Your task :: Every entry below should be returned exactly as it appears, with pictures left out.

Entries provided ::
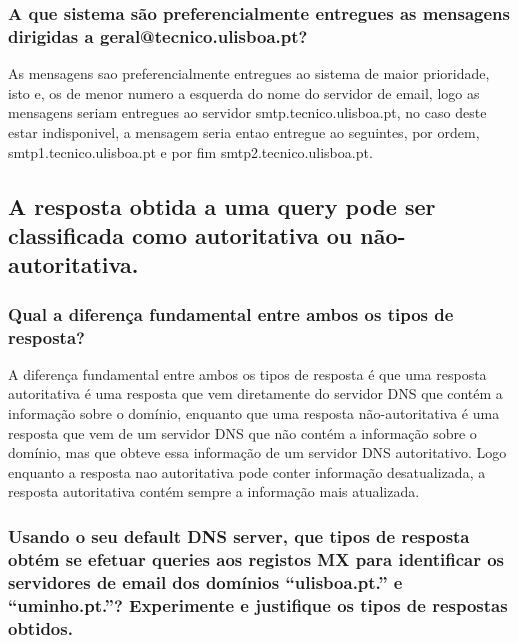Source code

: \documentclass{article}
\begin{document}
\subsubsection{A que sistema são preferencialmente entregues as mensagens dirigidas a
geral@tecnico.ulisboa.pt?}

As mensagens sao preferencialmente entregues ao sistema de maior prioridade, isto e, os de menor numero a esquerda do nome do servidor de email, logo as mensagens seriam entregues ao servidor smtp.tecnico.ulisboa.pt, no caso deste estar indisponivel, a mensagem seria entao entregue ao seguintes, por ordem, smtp1.tecnico.ulisboa.pt e por fim smtp2.tecnico.ulisboa.pt.

\subsection{A resposta obtida a uma query pode ser classificada como autoritativa ou não-autoritativa.}
\subsubsection{Qual a diferença fundamental entre ambos os tipos de resposta?}

A diferença fundamental entre ambos os tipos de resposta é que uma resposta autoritativa é uma resposta que vem diretamente do servidor DNS que contém a informação sobre o domínio, enquanto que uma resposta não-autoritativa é uma resposta que vem de um servidor DNS que não contém a informação sobre o domínio, mas que obteve essa informação de um servidor DNS autoritativo.
Logo enquanto a resposta nao autoritativa pode conter informação desatualizada, a resposta autoritativa contém sempre a informação mais atualizada.

\subsubsection{Usando o seu default DNS server, que tipos de resposta obtém se efetuar queries aos registos
MX para identificar os servidores de email dos domínios “ulisboa.pt.” e “uminho.pt.”?
Experimente e justifique os tipos de respostas obtidos.}

\begin{figure}[h!]
    \centering
    \qquad
\end{figure}
\end{document}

Response to this task ::
Source code

: \documentclass{article}
\begin{document}
\subsubsection{A que sistema são preferencialmente entregues as mensagens dirigidas a
geral@tecnico.ulisboa.pt?}

As mensagens sao preferencialmente entregues ao sistema de maior prioridade, isto e, os de menor numero a esquerda do nome do servidor de email, logo as mensagens seriam entregues ao servidor smtp.tecnico.ulisboa.pt, no caso deste estar indisponivel, a mensagem seria entao entregue ao seguintes, por ordem, smtp1.tecnico.ulisboa.pt e por fim smtp2.tecnico.ulisboa.pt.

\subsection{A resposta obtida a uma query pode ser classificada como autoritativa ou não-autoritativa.}
\subsubsection{Qual a diferença fundamental entre ambos os tipos de resposta?}

A diferença fundamental entre ambos os tipos de resposta é que uma resposta autoritativa é uma resposta que vem diretamente do servidor DNS que contém a informação sobre o domínio, enquanto que uma resposta não-autoritativa é uma resposta que vem de um servidor DNS que não contém a informação sobre o domínio, mas que obteve essa informação de um servidor DNS autoritativo.
Logo enquanto a resposta nao autoritativa pode conter informação desatualizada, a resposta autoritativa contém sempre a informação mais atualizada.

\subsubsection{Usando o seu default DNS server, que tipos de resposta obtém se efetuar queries aos registos
MX para identificar os servidores de email dos domínios “ulisboa.pt.” e “uminho.pt.”?
Experimente e justifique os tipos de respostas obtidos.}

\begin{figure}[h!]
    \centering
    \qquad
\end{figure}
\end{document}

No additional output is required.